レブロットはその方法が知りたかった。オリアを食事に誘う参考にする為に……。
「うむ、それはだな。……努力が実を結んだからだな」
「……それはつまり、諦めず食事に誘い続けたという意味ですか?」
「違う。いや、それもしていたが。自分が成長する為の努力を惜しまないという意味だ」
女性を食事に誘う方法を聞いたのに何故自分の成長の話になるのか……
だが付き合いの長いレブロットにはバカの考えを推測出来る。
つまり、最近鍛錬も仕事も頑張っているメガロに褒美として食事に付き合って貰えたという意味だろう。

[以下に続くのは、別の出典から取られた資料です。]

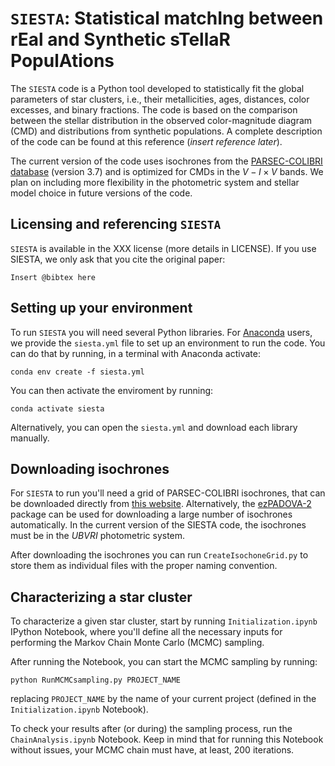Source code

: # `SIESTA`: Statistical matchIng between rEal and Synthetic sTellaR PopulAtions

The `SIESTA` code is a Python tool developed to statistically fit the global parameters of star clusters, i.e., their metallicities, ages, distances, color excesses, and binary fractions. The code is based on the comparison between the stellar distribution in the observed color-magnitude diagram (CMD) and distributions from synthetic populations. A complete description of the code can be found at this reference (_insert reference later_).

The current version of the code uses isochrones from the [PARSEC-COLIBRI database](http://stev.oapd.inaf.it/cgi-bin/cmd) (version 3.7) and is optimized for CMDs in the $V-I \times V$ bands. We plan on including more flexibility in the photometric system and stellar model choice in future versions of the code.

## Licensing and referencing `SIESTA`

`SIESTA` is available in the XXX license (more details in LICENSE). If you use SIESTA, we only ask that you cite the original paper:

```
Insert @bibtex here
```

## Setting up your environment

To run `SIESTA` you will need several Python libraries. For [Anaconda](https://anaconda.org/) users, we provide the `siesta.yml` file to set up an environment to run the code. You can do that by running, in a terminal with Anaconda activate:

```
conda env create -f siesta.yml
```

You can then activate the enviroment by running:

```
conda activate siesta
```

Alternatively, you can open the `siesta.yml` and download each library manually. 

## Downloading isochrones

For `SIESTA` to run you'll need a grid of PARSEC-COLIBRI isochrones, that can be downloaded directly from [this website](http://stev.oapd.inaf.it/cgi-bin/cmd). Alternatively, the [ezPADOVA-2](https://github.com/asteca/ezpadova-2) package can be used for downloading a large number of isochrones automatically. In the current version of the SIESTA code, the isochrones must be in the $UBVRI$ photometric system. 

After downloading the isochrones you can run `CreateIsochoneGrid.py` to store them as individual files with the proper naming convention. 

## Characterizing a star cluster

To characterize a given star cluster, start by running `Initialization.ipynb` IPython Notebook, where you'll define all the necessary inputs for performing the Markov Chain Monte Carlo (MCMC) sampling. 

After running the Notebook, you can start the MCMC sampling by running:

```
python RunMCMCsampling.py PROJECT_NAME
```

replacing `PROJECT_NAME` by the name of your current project (defined in the `Initialization.ipynb` Notebook). 

To check your results after (or during) the sampling process, run the `ChainAnalysis.ipynb` Notebook. Keep in mind that for running this Notebook without issues, your MCMC chain must have, at least, 200 iterations.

レブロットはへばっていて話しすることも出来なかったが、コフィーリアがスモウの鍛錬を見学に来て、メガロと一緒に帰った事も知っている。自分は忘れられていたが……
しかし、レブロットの参考になるかと言うと微妙だ。
オリアはスモウの強い男性は格好良いと言っていたが、それを見る機会がない。
(……いや、弟であるヨコヅナの様子を見に来る可能性はあるか)
オリアが昔はヨコヅナが稽古してるのをよく見ていたと言っていたことを思い出し、可能性は少なくないと考えるレブロット。
「……となれば、毎日稽古に参加することは必須だな」
「そう!その通りだレブロット!」
独り言だったのだが、その言葉を聞いたメガロが大きく肯定する。
「毎日の努力の積み重ね。それが最も重要なのだ!」
力強くそう言うメガロ。
メガロはスモウの稽古に参加するようになって、変わったとレブロットは思っていた。もちろんいい方向にだ。
「……そうですね。俺も努力して成長してみせます」
スモウの稽古を頑張る動機は他にあるが、メガロを見習って自分も成長する為の努力をしようと強く思うレブロット。
「うむ、レブロットはやれば出来る奴だと私は思っているぞ」
メガロはバカだが素直なので嘘は言わないのだ。